At the school where I am headteacher, I asked students in assembly how they had celebrated International Literacy Day on 8 September. They looked back at me blankly.

Had they, I wondered, hung out bunting and gathered family members together to toast our species’ most extraordinary gift - our power of language? Had they savoured our ability to etch signs on to parchment, paper and websites, peeking across time and distance into the minds of human beings far away?

The students smiled indulgently, as they do throughout my assemblies, and I duly outlined some facts about why we should not take literacy for granted. The United Nations Educational, Scientific and Cultural Organisation (Unesco) estimates that at least 250 million children of primary school age cannot read, write or count.
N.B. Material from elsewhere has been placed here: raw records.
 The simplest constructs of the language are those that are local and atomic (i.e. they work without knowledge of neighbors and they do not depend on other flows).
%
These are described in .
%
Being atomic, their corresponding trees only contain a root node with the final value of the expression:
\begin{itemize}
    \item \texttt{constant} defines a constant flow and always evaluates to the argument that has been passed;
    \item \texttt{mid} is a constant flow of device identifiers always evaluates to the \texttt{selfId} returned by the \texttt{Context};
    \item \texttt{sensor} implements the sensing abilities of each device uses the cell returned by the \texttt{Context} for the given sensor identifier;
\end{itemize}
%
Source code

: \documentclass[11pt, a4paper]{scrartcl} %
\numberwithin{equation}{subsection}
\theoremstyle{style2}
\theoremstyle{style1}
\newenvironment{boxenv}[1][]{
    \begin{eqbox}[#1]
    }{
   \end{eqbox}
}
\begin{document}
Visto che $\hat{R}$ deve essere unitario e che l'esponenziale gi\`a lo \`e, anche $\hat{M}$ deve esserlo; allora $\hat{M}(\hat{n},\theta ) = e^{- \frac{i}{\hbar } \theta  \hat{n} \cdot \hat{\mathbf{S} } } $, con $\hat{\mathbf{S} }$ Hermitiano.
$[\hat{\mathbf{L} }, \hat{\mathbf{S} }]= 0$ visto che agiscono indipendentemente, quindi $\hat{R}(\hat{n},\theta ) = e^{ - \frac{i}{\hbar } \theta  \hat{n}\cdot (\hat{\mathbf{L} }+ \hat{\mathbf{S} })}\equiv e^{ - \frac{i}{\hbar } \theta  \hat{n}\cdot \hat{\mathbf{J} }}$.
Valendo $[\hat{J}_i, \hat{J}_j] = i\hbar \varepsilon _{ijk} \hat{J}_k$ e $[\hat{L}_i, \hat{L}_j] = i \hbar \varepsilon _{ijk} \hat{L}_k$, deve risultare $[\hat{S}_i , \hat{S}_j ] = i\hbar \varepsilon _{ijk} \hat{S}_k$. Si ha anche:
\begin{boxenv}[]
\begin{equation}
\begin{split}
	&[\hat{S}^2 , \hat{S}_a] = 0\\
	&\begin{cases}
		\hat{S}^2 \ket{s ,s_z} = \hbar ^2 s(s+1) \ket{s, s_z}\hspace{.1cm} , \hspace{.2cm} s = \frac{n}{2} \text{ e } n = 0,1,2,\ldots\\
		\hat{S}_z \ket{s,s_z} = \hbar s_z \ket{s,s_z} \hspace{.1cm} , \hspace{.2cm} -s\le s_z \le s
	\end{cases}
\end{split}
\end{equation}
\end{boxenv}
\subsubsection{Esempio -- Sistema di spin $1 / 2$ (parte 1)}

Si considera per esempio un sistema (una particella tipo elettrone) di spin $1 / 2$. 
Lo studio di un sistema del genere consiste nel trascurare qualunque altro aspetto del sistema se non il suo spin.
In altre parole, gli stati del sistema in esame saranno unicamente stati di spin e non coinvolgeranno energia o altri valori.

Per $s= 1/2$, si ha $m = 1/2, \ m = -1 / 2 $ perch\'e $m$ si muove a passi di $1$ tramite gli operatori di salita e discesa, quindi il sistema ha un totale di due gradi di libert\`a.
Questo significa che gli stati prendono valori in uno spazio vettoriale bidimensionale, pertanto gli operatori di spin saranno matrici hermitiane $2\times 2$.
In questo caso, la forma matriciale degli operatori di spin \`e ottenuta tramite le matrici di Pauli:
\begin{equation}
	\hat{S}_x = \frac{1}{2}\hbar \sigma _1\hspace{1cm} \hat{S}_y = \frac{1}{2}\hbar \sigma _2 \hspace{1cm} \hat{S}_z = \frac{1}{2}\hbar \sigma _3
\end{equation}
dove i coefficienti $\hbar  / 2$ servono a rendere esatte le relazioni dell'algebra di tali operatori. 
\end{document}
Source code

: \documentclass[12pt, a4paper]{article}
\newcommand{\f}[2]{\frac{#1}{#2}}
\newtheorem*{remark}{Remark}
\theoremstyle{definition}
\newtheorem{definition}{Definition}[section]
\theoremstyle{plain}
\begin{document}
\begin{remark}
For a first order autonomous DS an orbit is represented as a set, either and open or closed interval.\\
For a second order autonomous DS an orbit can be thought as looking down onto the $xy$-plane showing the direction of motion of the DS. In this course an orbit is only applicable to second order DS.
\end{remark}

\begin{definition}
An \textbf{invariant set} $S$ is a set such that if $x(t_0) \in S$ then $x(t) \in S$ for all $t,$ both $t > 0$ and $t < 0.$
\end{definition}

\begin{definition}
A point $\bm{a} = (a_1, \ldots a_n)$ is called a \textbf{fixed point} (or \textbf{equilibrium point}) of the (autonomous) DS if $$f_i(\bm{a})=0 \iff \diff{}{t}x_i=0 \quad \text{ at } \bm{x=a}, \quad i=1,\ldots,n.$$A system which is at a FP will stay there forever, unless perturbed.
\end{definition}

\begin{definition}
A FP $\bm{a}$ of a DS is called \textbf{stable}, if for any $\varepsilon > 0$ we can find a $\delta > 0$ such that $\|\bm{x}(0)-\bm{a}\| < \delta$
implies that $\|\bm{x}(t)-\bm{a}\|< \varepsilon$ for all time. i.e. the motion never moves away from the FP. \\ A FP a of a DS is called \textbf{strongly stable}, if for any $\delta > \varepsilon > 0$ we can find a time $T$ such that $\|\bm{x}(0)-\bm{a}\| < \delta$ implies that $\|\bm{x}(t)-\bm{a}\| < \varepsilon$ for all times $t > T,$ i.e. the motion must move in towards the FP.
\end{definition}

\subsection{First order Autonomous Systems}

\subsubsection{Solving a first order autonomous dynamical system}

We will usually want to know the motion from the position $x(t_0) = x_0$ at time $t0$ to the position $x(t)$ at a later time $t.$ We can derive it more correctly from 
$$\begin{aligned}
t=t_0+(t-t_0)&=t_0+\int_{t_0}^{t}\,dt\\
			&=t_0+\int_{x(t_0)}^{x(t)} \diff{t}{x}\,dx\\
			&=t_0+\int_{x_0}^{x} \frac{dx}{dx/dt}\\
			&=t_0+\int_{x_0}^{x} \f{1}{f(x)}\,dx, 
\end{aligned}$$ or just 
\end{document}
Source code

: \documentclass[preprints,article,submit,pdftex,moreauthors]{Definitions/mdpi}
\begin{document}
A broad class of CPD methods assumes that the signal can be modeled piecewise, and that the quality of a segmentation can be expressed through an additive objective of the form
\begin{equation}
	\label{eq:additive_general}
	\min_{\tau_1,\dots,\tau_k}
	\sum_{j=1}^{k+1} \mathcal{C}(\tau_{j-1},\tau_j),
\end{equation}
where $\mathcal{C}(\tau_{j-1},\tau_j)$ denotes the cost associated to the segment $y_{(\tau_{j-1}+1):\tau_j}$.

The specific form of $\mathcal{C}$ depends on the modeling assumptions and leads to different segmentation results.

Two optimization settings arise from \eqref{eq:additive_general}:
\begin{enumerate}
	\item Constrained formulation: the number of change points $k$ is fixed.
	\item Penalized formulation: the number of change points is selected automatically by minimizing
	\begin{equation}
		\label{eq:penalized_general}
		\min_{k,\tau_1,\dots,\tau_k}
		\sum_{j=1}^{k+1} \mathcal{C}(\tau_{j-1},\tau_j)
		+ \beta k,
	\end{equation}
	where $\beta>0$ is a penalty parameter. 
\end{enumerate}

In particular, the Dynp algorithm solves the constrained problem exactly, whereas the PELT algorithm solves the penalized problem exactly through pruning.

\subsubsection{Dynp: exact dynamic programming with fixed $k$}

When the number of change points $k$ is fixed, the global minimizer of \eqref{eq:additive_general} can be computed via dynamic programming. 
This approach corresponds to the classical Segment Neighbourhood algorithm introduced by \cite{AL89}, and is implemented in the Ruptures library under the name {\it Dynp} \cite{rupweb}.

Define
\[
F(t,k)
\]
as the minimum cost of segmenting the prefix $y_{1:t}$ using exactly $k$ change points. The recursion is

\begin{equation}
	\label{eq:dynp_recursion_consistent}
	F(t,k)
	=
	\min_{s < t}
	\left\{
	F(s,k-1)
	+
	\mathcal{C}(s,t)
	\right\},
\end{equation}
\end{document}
It also calculates that more than 774 million adults around the world cannot read and - the killer fact, as far as I was concerned - two-thirds of them are female.

As I pointed out, if language and power go hand in hand, then there will be some cultures where the last thing those in charge might want is for women to be empowered through reading and writing. It makes them threatening.

I suspect the assembly was mildly informative and vaguely thought-provoking. But I wish that I had been able to read the newly published book I am Malala beforehand. Rather more than my PowerPoint presentation, it makes a compelling case for why literacy and education matter so much.

International focus was turned to the struggle for girls’ literacy when, on Tuesday 9 October 2012, Pakistani teenager Malala Yousafzai was shot in the head at point-blank range while travelling on a school bus.

Her crime? From her home in the beautiful Swat Valley, now suddenly and chillingly under the control of the Taliban, she vocally defended the right of girls to an education. She campaigned in a place where women were expected to stay silent.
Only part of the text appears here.